3 That application was filed on 23 October 2017.
4 As to the application for extension of time, the first applicant says in an affidavit sworn on 23 October 2017 that the reasons for judgment in the FCCA were provided to her only on 10 October 2017. The first applicant then referred to her “impression and understanding” that the time limit was 21 days, starting only from the date of “detailed judgment”.
5 Having regard to the short time period and the first applicant’s explanation for the delay, I would grant the extension of time if there were sufficient substance in the application for leave to appeal which the applicants seek to bring.
The statutory provisions
6 The applicants applied for Skilled (Provisional) (Class VC) visas on 6 December 2016. The relevant criteria at that time under the Migration Regulations 1994 (Cth) included:
485.212
The application was accompanied by evidence that:
(a) the applicant:
(i) has undertaken a language test specified by the Minister in a legislative instrument made for this paragraph; and
(ii) has achieved, within the period specified by the Minister in the instrument, the score specified by the Minister in the instrument in accordance with the requirements (if any) specified by the Minister in the instrument; or
(b) …
7 By Migration Regulations 1994 - Specification of English Language Tests, Scores and Passports 2015 - IMMI 15/062 dated 16 April 2015, the Assistant Minister specified for subparagraph 485.212(a)(i) of the Migration Regulations an International English Language Test System (IELTS) test; for subparagraph 485.212(a)(ii) the requirement that the IELTS test must be completed in a single test sitting; for subparagraph 485.212(a)(ii) the minimum required overall test score and the minimum required scores for each of the test components for the IELTS test as follows:
English test | Minimum overall Score | Total overall score | Minimum scores for English test components | |||
Listening | Reading | Speaking | Writing | |||
IELTS | 6 | - | 5 | 5 | 5 | 5 |
and for subparagraph 485.212(a)(ii) the IELTS test must have been undertaken within the three years before the day on which the application was made.
8 The undisputed facts are that the first applicant provided to the Department a copy of an IELTS test report showing that she had successfully undertaken an IELTS test on 22 June 2013. On review, the first applicant provided a copy of an IELTS test report showing that she had successfully undertaken an IELTS test on 4 March 2017. As I have said, the application was made on 6 December 2016.
The Tribunal’s decision
9 The Tribunal found that although the first applicant had achieved the specified scores in the IELTS tests undertaken on 22 June 2013 and 4 March 2017, these scores were not achieved in a test undertaken within three years before the day on which the application was made.
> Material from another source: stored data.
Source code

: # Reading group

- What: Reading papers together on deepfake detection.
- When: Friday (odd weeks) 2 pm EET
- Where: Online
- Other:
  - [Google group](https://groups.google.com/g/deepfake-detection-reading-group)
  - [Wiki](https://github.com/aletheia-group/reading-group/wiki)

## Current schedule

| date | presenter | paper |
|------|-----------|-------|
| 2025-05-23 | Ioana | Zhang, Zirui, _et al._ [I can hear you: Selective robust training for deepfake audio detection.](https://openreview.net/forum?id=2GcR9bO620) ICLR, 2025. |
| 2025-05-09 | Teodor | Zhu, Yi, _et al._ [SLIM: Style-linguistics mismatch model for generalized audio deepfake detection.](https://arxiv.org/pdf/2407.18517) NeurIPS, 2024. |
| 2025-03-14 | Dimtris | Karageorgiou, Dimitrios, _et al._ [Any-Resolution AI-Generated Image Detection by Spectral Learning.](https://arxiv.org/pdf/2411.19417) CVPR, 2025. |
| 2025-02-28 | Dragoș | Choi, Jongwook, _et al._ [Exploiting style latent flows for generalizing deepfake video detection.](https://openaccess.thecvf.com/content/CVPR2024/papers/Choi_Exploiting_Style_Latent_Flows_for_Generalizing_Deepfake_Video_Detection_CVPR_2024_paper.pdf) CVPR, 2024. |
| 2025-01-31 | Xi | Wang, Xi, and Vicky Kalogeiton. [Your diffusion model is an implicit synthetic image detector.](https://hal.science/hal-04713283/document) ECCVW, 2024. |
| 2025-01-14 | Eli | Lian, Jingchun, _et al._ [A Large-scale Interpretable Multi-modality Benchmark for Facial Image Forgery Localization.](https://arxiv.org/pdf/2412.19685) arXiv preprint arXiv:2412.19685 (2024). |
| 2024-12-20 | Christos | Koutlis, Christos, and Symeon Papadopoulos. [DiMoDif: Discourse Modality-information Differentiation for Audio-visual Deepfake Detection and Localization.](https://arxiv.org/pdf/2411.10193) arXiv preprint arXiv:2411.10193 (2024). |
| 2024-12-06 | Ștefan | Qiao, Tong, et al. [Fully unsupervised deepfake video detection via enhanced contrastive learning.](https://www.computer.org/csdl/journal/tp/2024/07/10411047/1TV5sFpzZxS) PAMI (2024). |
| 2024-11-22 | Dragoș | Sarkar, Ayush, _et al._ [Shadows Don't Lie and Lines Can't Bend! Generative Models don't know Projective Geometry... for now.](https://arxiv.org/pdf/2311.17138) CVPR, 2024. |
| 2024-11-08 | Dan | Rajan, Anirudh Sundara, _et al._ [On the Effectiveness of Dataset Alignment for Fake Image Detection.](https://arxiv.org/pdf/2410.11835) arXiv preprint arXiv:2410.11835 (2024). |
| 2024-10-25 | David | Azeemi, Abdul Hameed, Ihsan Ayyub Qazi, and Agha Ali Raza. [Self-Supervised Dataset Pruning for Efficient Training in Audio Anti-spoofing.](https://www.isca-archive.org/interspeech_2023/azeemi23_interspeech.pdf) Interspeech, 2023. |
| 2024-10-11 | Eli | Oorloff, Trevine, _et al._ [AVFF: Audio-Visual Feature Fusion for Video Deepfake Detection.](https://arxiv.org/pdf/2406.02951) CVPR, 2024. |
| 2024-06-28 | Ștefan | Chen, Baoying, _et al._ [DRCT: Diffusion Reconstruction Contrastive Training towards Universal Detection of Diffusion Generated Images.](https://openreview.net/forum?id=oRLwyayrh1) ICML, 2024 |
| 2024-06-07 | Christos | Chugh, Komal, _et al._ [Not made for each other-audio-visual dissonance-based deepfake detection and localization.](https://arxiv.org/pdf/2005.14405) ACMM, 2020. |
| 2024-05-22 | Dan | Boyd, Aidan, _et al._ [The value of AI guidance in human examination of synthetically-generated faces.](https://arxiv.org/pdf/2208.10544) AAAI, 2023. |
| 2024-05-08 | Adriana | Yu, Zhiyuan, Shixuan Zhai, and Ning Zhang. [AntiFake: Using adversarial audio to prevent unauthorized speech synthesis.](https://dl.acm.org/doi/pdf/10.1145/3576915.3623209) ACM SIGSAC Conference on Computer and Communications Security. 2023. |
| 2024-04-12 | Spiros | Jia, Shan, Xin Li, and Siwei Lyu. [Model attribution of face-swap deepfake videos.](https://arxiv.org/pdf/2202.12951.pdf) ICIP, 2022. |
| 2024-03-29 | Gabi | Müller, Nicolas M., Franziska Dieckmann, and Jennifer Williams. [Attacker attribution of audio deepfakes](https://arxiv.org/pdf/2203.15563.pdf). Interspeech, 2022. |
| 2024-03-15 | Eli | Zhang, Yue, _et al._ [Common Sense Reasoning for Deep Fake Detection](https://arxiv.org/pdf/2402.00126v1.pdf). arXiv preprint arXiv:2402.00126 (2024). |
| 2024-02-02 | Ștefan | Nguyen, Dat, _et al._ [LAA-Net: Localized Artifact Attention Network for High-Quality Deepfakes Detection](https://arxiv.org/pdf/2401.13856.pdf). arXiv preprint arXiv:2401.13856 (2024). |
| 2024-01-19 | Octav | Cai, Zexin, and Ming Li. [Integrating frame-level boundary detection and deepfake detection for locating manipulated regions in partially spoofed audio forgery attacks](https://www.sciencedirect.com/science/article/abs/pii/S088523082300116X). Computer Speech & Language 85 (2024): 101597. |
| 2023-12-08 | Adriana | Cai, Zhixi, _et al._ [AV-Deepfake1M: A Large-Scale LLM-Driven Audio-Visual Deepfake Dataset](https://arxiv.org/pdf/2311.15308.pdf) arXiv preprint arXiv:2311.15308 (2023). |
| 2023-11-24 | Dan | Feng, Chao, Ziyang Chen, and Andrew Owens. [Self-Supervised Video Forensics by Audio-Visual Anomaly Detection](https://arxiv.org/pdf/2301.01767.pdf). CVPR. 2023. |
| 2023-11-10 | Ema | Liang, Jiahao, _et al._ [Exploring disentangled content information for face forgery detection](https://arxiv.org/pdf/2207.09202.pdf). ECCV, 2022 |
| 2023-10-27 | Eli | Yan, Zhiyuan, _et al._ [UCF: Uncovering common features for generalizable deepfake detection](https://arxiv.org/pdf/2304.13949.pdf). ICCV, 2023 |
The test on 22 June 2013 was undertaken in a period greater than three years before the day on which the application was made and the test on 4 March 2017 was undertaken after the day on which the visa application was made.
10 The Tribunal accepted that the first applicant had demonstrated that she had the required English language proficiency in the test undertaken in June 2013 and the test undertaken on 4 March 2017 after the application was lodged. The Tribunal acknowledged the harshness of the provision, particularly given the likelihood that the first applicant would have met the English requirement had she sat the English language proficiency test in the period specified. However, the Tribunal said it had no discretion and cl 485.212 was a mandatory requirement.
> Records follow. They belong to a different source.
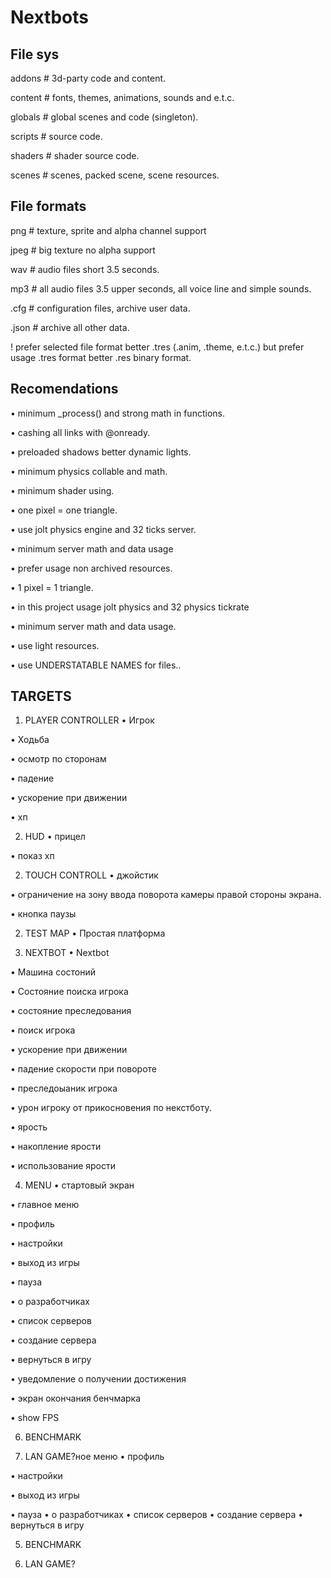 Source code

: # Nextbots
## File sys
addons # 3d-party code and content.

content # fonts, themes, animations, sounds and e.t.c.

globals # global scenes and code (singleton).

scripts # source code.

shaders # shader source code.

scenes # scenes, packed scene, scene resources.


## File formats
png # texture, sprite and alpha channel support

jpeg # big texture no alpha support

wav # audio files short 3.5 seconds.

mp3 # all audio files 3.5 upper seconds, all voice line and simple sounds.

.cfg # configuration files, archive user data.

.json # archive all other data.

! prefer selected file format better .tres (.anim, .theme, е.t.c.) but prefer usage .tres format better .res binary format.


## Recomendations
• minimum _process() and strong math in functions.

• cashing all links with @onready.

• preloaded shadows better dynamic lights.

• minimum physics collable and math.

• minimum shader using.

• one pixel = one triangle.

• use jolt physics engine and 32 ticks server.

• minimum server math and data usage

• prefer usage non archived resources.

• 1 pixel = 1 triangle.

• in this project usage jolt physics and 32 physics tickrate

• minimum server math and data usage.

• use light resources.

• use UNDERSTATABLE NAMES for files..


## TARGETS
1) PLAYER CONTROLLER
• Игрок

• Ходьба

• осмотр по сторонам

• падение

• ускорение при движении

• хп


2) HUD
• прицел

• показ хп


2) TOUCH CONTROLL
• джойстик

• ограничение на зону ввода поворота камеры правой стороны экрана.

• кнопка паузы


2) TEST MAP
• Простая платформа


3) NEXTBOT
• Nextbot

• Машина состоний

• Состояние поиска игрока

• состояние преследования

• поиск игрока

• ускорение при движении

• падение скорости при повороте

• преследоыаник игрока

• урон игроку от прикосновения по некстботу.

• ярость

• накопление ярости

• использование ярости


4) MENU
• стартовый экран

• главное меню

• профиль

• настройки

• выход из игры

• пауза

• о разработчиках

• список серверов

• создание сервера

• вернуться в игру

• уведомление о получении достижения

• экран окончания бенчмарка

• show FPS


6) BENCHMARK

7) LAN GAME?ное меню
• профиль

• настройки

• выход из игры

• пауза
• о разработчиках
• список серверов
• создание сервера
• вернуться в игру

5) BENCHMARK

6) LAN GAME?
11 The Tribunal found that the application was not accompanied by evidence that the first applicant had undertaken the specified language test within the specified period of three years before the day on which the application was made. Consequently, the first applicant did not satisfy the requirement in cl 485.212 (a).
12 The Tribunal affirmed the decision not to grant the applicants Skilled (Provisional) (Class VC) visas.
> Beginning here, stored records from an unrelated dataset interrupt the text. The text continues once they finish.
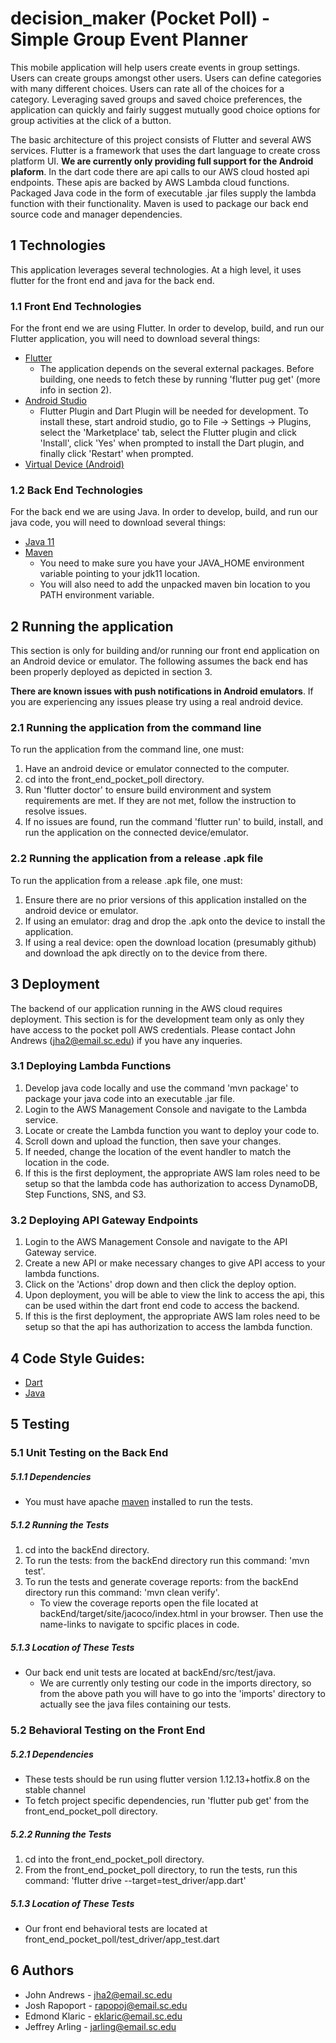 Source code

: # decision_maker (Pocket Poll) - Simple Group Event Planner

This mobile application will help users create events in group settings. Users can create groups amongst other users. Users can define categories with many different choices. Users can rate all of the choices for a category. Leveraging saved groups and saved choice preferences, the application can quickly and fairly suggest mutually good choice options for group activities at the click of a button.

The basic architecture of this project consists of Flutter and several AWS services. Flutter is a framework that uses the dart language to create cross platform UI. **We are currently only providing full support for the Android plaform**. In the dart code there are api calls to our AWS cloud hosted api endpoints. These apis are backed by AWS Lambda cloud functions. Packaged Java code in the form of executable .jar files supply the lambda function with their functionality. Maven is used to package our back end source code and manager dependencies.

## 1 Technologies
This application leverages several technologies. At a high level, it uses flutter for the front end and java for the back end.

### 1.1 Front End Technologies
For the front end we are using Flutter. In order to develop, build, and run our Flutter application, you will need to download several things:
* [Flutter](https://flutter.dev/docs/get-started/install)
   * The application depends on the several external packages. Before building, one needs to fetch these by running 'flutter pug get' (more info in section 2).
* [Android Studio](https://developer.android.com/studio)
   * Flutter Plugin and Dart Plugin will be needed for development. To install these, start android studio, go to File -> Settings -> Plugins, select the 'Marketplace' tab, select the Flutter plugin and click 'Install', click 'Yes' when prompted to install the Dart plugin, and finally click 'Restart' when prompted.
* [Virtual Device (Android)](https://developer.android.com/studio/run/managing-avds)

### 1.2 Back End Technologies
For the back end we are using Java. In order to develop, build, and run our java code, you will need to download several things:
* [Java 11](https://www.oracle.com/java/technologies/javase-jdk11-downloads.html)
* [Maven](http://maven.apache.org/download.cgi)
   * You need to make sure you have your JAVA_HOME environment variable pointing to your jdk11 location.
   * You will also need to add the unpacked maven bin location to you PATH environment variable.

## 2 Running the application
This section is only for building and/or running our front end application on an Android device or emulator. The following assumes the back end has been properly deployed as depicted in section 3.

**There are known issues with push notifications in Android emulators**. If you are experiencing any issues please try using a real android device.

### 2.1 Running the application from the command line
To run the application from the command line, one must:
1. Have an android device or emulator connected to the computer.
2. cd into the front_end_pocket_poll directory.
3. Run 'flutter doctor' to ensure build environment and system requirements are met. If they are not met, follow the instruction to resolve issues.
4. If no issues are found, run the command 'flutter run' to build, install, and run the application on the connected device/emulator.

### 2.2 Running the application from a release .apk file
To run the application from a release .apk file, one must:
1. Ensure there are no prior versions of this application installed on the android device or emulator.
2. If using an emulator: drag and drop the .apk onto the device to install the application.
3. If using a real device: open the download location (presumably github) and download the apk directly on to the device from there.

## 3 Deployment
The backend of our application running in the AWS cloud requires deployment. This section is for the development team only as only they have access to the pocket poll AWS credentials. Please contact John Andrews (jha2@email.sc.edu) if you have any inqueries.

### 3.1 Deploying Lambda Functions
1. Develop java code locally and use the command 'mvn package' to package your java code into an executable .jar file.
2. Login to the AWS Management Console and navigate to the Lambda service.
3. Locate or create the Lambda function you want to deploy your code to.
4. Scroll down and upload the function, then save your changes.
5. If needed, change the location of the event handler to match the location in the code.
6. If this is the first deployment, the appropriate AWS Iam roles need to be setup so that the lambda code has authorization to access DynamoDB, Step Functions, SNS, and S3.

### 3.2 Deploying API Gateway Endpoints
1. Login to the AWS Management Console and navigate to the API Gateway service.
2. Create a new API or make necessary changes to give API access to your lambda functions.
3. Click on the 'Actions' drop down and then click the deploy option.
4. Upon deployment, you will be able to view the link to access the api, this can be used within the dart front end code to access the backend.
5. If this is the first deployment, the appropriate AWS Iam roles need to be setup so that the api has authorization to access the lambda function.

## 4 Code Style Guides:
* [Dart](https://dart.dev/guides/language/effective-dart/style)
* [Java](https://google.github.io/styleguide/javaguide.html)

## 5 Testing

### 5.1 Unit Testing on the Back End

##### 5.1.1 Dependencies
* You must have apache [maven](https://maven.apache.org/download.cgi) installed to run the tests.

##### 5.1.2 Running the Tests
1. cd into the backEnd directory.
2. To run the tests: from the backEnd directory run this command: 'mvn test'.
3. To run the tests and generate coverage reports: from the backEnd directory run this command: 'mvn clean verify'.
   * To view the coverage reports open the file located at backEnd/target/site/jacoco/index.html in your browser. Then use the name-links to navigate to spcific places in code.

##### 5.1.3 Location of These Tests
* Our back end unit tests are located at backEnd/src/test/java.
   * We are currently only testing our code in the imports directory, so from the above path you will have to go into the 'imports' directory to actually see the java files containing our tests.

### 5.2 Behavioral Testing on the Front End

##### 5.2.1 Dependencies
* These tests should be run using flutter version 1.12.13+hotfix.8 on the stable channel
* To fetch project specific dependencies, run 'flutter pub get' from the front_end_pocket_poll directory.

##### 5.2.2 Running the Tests
1. cd into the front_end_pocket_poll directory.
2. From the front_end_pocket_poll directory, to run the tests, run this command: 'flutter drive --target=test_driver/app.dart'

##### 5.1.3 Location of These Tests
* Our front end behavioral tests are located at front_end_pocket_poll/test_driver/app_test.dart

## 6 Authors
* John Andrews - jha2@email.sc.edu
* Josh Rapoport - rapopoj@email.sc.edu
* Edmond Klaric - eklaric@email.sc.edu
* Jeffrey Arling - jarling@email.sc.edu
Proceedings in the Federal Circuit Court
13 In the FCCA the primary judge dismissed the application for judicial review and did so pursuant to r 44.12(1)(a) of the Federal Circuit Court Rules 2001 (Cth).
14 His Honour said that it was plain that the applicants were unable to advance an arguable case of jurisdictional error by the Tribunal. The visa criterion requiring an English language test not more than 36 months before the date of lodgement of the application was an inflexible one and was strengthened in order to deal with the decision of the High Court in Berenguel v Minister for Immigration and Citizenship [2010] HCA 8; 264 ALR 417. The result was, the primary judge said, an inflexible criterion that has harsh consequences, as was explicitly recognised by the Tribunal in its reasons. His Honour found no arguable case was disclosed by either Ground 1 or Ground 2 of the application for judicial review, those grounds being, first, that the Tribunal erred in failing to consider all the material before it and, second, that the Tribunal misconstrued the requirements of cl 485.212 and denied the applicants procedural fairness.
The draft notice of appeal
15 The draft notice of appeal to this Court is in the following terms, omitting particulars:
1. His Honour the Federal Circuit Court Judge erred in not holding that the Tribunal made jurisdictional error as the online form prescribed under item1229 of Schedule 1 reg2.07(5) of Migration regulations, was defective thus leading to valid form being lodged but in conflict with the requirements of clause 485.212 of Schedule 2 of the Migrations regulations causing miscarriage of justice.
2. His Honour the Federal Court (sic) Judge erred in not holding that the Tribunal made jurisdictional error. by (sic) misconstruing the provisions clause 485.212 of the Migration Regulation 1994 relating to the definition of Competent English.
Submissions
16 The applicants filed written submissions as follows. Relevant to the merits of the draft notice of appeal the applicants submitted that their case was similar to Gowda & Ors v Minister For Immigration & Anor [2016] FCCA 3491. The applicants submitted that the primary judge failed to consider the adverse consequences of the visa refusal on the applicants’ lives. The applicants submitted that the law was to make sure that the first applicant took an English test to prove her competency in English. There was ample proof of the first applicant’s English competency.
17 In oral submissions, the first applicant said she had the required English bands and that the online application system allowed her to go further despite her answering “no” to the question whether she had undertaken the IELTS test within the specified period.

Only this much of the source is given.